[TASK BRIEF] Report the count of lines below that include "读取一个数据", without any other text.

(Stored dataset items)
>>>
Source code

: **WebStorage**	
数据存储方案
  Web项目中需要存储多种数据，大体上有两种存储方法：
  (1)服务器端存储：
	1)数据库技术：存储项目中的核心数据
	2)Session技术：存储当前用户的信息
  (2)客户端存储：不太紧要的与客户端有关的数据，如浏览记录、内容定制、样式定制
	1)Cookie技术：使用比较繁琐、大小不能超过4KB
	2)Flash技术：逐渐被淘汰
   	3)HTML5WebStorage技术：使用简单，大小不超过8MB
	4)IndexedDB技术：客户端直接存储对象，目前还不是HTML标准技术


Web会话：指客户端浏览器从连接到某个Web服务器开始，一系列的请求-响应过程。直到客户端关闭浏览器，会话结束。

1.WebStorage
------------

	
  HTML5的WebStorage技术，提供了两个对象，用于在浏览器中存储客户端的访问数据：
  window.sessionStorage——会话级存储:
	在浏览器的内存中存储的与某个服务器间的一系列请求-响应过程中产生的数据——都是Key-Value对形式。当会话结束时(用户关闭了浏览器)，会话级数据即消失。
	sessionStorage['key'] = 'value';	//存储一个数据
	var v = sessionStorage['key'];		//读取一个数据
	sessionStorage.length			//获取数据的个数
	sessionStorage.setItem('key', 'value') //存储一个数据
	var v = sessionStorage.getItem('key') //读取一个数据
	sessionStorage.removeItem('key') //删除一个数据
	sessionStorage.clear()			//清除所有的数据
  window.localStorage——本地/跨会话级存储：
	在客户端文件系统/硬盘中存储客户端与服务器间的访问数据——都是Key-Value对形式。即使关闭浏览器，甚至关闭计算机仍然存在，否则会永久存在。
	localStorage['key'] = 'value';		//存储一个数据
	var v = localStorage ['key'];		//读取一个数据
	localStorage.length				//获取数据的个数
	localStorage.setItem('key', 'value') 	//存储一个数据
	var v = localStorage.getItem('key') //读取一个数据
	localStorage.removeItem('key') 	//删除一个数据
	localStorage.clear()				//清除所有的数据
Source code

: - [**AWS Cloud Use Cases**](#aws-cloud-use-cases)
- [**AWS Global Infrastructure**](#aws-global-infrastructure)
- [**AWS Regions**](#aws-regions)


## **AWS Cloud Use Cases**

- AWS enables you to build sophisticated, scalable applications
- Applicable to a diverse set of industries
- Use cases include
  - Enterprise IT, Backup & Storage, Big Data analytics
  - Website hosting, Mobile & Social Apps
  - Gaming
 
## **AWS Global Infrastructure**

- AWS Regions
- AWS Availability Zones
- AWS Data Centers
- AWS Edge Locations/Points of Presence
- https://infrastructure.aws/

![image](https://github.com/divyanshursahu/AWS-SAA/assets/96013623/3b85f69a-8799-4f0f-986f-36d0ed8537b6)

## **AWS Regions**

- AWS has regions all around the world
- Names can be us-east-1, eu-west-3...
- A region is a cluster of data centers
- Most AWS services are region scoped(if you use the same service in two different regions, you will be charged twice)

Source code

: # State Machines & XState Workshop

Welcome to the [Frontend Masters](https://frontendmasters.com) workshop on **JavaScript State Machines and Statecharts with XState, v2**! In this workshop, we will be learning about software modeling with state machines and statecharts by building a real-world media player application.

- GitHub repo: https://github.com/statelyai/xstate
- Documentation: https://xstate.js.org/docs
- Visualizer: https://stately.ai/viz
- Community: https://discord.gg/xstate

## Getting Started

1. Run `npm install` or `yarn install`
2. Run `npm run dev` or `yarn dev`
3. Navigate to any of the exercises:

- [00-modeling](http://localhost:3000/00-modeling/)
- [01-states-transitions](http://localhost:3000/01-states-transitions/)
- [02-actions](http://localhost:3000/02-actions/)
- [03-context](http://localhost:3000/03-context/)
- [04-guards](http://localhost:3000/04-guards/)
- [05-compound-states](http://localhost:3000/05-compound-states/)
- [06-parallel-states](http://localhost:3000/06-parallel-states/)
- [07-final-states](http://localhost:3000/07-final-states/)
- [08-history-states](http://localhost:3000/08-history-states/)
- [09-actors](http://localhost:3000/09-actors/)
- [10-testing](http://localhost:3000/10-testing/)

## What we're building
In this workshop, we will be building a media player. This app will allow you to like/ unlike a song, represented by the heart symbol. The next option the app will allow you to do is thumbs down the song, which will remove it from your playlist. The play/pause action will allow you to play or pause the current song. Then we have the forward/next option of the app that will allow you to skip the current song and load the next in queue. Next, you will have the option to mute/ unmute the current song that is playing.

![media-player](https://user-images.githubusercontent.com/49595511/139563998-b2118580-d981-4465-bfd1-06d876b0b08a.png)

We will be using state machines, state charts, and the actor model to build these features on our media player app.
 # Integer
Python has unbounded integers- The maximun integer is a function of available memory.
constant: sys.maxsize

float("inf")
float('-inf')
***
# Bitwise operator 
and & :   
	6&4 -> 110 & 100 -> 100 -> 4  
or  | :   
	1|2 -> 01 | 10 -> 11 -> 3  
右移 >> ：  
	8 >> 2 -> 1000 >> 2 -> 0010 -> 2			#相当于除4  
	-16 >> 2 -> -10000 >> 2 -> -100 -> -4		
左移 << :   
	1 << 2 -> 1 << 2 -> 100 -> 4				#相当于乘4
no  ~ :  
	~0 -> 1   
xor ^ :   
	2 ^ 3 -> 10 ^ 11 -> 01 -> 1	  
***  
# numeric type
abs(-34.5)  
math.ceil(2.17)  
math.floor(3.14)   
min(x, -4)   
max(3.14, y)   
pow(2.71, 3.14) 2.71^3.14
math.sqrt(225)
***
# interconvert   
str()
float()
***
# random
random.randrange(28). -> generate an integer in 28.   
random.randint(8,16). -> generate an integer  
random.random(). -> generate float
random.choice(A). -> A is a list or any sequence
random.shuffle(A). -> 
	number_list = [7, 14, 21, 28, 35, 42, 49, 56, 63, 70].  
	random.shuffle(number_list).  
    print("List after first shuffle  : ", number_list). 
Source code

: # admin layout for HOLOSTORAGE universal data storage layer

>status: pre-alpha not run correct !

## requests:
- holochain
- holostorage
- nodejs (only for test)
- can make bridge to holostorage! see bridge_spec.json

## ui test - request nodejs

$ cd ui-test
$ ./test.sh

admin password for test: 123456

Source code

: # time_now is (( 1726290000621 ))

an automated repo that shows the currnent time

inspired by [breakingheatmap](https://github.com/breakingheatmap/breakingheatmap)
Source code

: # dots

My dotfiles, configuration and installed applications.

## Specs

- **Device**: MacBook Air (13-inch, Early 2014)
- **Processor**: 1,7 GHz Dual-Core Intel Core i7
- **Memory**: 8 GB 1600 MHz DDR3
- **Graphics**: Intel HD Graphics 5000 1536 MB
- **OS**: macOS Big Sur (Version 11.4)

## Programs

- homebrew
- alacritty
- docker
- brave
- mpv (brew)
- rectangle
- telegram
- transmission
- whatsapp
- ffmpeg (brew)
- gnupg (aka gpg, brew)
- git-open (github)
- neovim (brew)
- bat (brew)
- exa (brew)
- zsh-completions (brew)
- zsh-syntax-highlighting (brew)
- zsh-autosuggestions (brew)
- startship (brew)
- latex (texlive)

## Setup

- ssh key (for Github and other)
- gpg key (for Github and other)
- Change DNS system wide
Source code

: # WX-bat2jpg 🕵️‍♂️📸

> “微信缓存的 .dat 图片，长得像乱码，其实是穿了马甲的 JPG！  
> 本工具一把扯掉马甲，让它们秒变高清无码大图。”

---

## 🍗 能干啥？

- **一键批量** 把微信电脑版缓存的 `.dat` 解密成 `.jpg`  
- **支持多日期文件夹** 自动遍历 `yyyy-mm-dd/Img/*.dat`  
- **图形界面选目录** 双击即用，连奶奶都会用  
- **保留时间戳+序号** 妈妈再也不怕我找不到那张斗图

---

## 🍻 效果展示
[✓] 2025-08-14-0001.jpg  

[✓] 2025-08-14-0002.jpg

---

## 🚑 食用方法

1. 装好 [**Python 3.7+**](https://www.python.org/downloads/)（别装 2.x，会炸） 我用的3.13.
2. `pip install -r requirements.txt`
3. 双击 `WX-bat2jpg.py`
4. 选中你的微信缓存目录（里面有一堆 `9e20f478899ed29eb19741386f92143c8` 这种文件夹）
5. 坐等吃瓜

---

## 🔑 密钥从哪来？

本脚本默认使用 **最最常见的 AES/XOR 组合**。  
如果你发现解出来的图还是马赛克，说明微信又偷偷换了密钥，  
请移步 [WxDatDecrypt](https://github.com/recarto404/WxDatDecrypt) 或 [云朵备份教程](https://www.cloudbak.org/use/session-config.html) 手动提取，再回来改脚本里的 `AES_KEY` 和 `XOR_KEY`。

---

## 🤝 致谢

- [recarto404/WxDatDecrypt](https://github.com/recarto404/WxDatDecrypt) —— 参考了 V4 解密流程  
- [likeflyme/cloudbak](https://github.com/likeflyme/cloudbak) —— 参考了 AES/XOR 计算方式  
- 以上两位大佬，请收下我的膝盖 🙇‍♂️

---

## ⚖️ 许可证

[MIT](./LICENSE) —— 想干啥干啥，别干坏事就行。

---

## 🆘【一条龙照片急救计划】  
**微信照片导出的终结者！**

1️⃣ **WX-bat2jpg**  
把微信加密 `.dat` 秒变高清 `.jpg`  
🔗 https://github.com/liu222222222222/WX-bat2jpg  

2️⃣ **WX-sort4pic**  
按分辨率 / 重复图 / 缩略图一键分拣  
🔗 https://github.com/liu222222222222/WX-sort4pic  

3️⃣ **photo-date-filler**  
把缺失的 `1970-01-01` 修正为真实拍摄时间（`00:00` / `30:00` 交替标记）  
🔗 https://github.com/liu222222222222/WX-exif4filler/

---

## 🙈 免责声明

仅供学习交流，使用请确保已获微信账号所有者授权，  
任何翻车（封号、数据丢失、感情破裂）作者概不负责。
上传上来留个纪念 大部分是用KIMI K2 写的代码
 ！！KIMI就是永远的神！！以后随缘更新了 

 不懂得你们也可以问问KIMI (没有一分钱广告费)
<<<
[TASK ANSWER] 4